Average MTTR dropped from 47 minutes to 13 minutes (73% reduction)
Time spent in manual log triage dropped from ~28 minutes per incident to ~4 minutes
First diagnosis accuracy (identifying the correct root cause on the first attempt) improved from 61% to 89%
Number of engineers pulled into an incident dropped from an average of 2.3 to 1.1

The last metric is worth pausing on. Every incident that previously required a second engineer to sanity-check the diagnosis now typically resolves with one. That is not just a time saving — it is a quality-of-life improvement for a team that values sustainable on-call culture.

What didn't change

ErrorLens doesn't replace engineering judgment. For incidents involving novel failure modes — things the AI hadn't seen patterns of before — the team still needed experienced engineers to reason through the problem. The tool is strongest when the failure pattern has a recognizable signature: null pointer exceptions, connection pool exhaustion, authentication token expiry, rate limiting, out-of-memory conditions. These are exactly the incidents that make up the bulk of production issues.
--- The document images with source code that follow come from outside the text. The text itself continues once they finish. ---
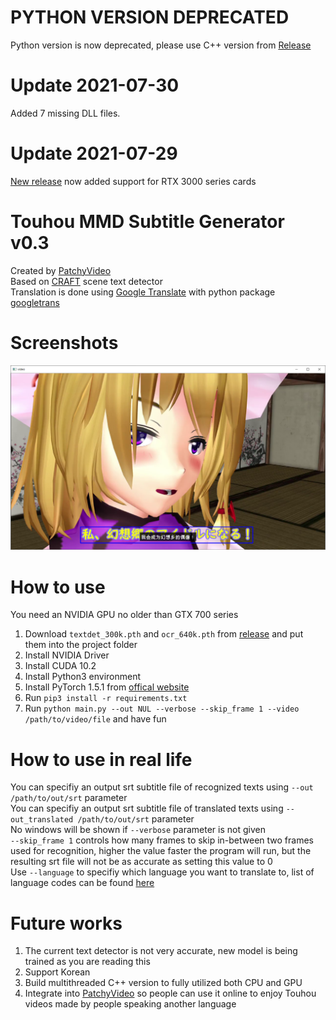 # PYTHON VERSION DEPRECATED
Python version is now deprecated, please use C++ version from [Release](https://github.com/PatchyVideo/MMD-Translator/releases)
# Update 2021-07-30
Added 7 missing DLL files.
# Update 2021-07-29
[New release](https://github.com/PatchyVideo/MMD-Translator/releases/tag/v0.5.2) now added support for RTX 3000 series cards
# Touhou MMD Subtitle Generator v0.3
Created by [PatchyVideo](https://thvideo.tv)\
Based on [CRAFT](https://arxiv.org/pdf/1904.01941.pdf) scene text detector\
Translation is done using [Google Translate](https://translate.google.com/) with python package [googletrans](https://github.com/ssut/py-googletrans)
# Screenshots
![](v0.3-screenshot-1.png)
# How to use
You need an NVIDIA GPU no older than GTX 700 series
1. Download `textdet_300k.pth` and `ocr_640k.pth` from [release](https://github.com/PatchyVideo/MMD-Translator/releases/tag/v0.3) and put them into the project folder
1. Install NVIDIA Driver
1. Install CUDA 10.2
1. Install Python3 environment
1. Install PyTorch 1.5.1 from [offical website](https://pytorch.org/)
1. Run `pip3 install -r requirements.txt`
1. Run `python main.py --out NUL --verbose --skip_frame 1 --video /path/to/video/file` and have fun
# How to use in real life
You can specifiy an output srt subtitle file of recognized texts using `--out /path/to/out/srt` parameter\
You can specifiy an output srt subtitle file of translated texts using `--out_translated /path/to/out/srt` parameter\
No windows will be shown if `--verbose` parameter is not given \
`--skip_frame 1` controls how many frames to skip in-between two frames used for recognition, higher the value faster the program will run, but the resulting srt file will not be as accurate as setting this value to 0 \
Use `--language` to specifiy which language you want to translate to, list of language codes can be found [here](https://py-googletrans.readthedocs.io/en/latest/)
# Future works
1. The current text detector is not very accurate, new model is being trained as you are reading this
1. Support Korean
1. Build multithreaded C++ version to fully utilized both CPU and GPU
1. Integrate into [PatchyVideo](https://thvideo.tv) so people can use it online to enjoy Touhou videos made by people speaking another language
For genuinely novel distributed systems failures — race conditions with specific timing characteristics, memory corruption, subtle data pipeline issues — the AI provides useful context but doesn't replace deep investigation.

Key takeaways

If you're evaluating AI log analysis tools for your own incident response, here is what the Payload team's experience suggests you should measure:

Time to first diagnosis, not just MTTR. MTTR includes fix and deploy time, which AI can't control. Time to correct root cause identification is the metric that AI actually moves.
Diagnosis accuracy. Starting the fix in the wrong place is worse than starting late. Measure how often your first diagnosis is correct.
Context-switching cost. The value of integrating analysis into Slack or your existing incident channel is hard to quantify but genuinely significant.
Incident breadth. The improvement is largest on incidents involving multiple services with cascading failures — exactly the incidents that hurt most.

The goal isn't to replace the on-call engineer. It's to make that engineer 3–4x more effective in the first 10 minutes of an incident, when the pressure is highest and the information is most overwhelming.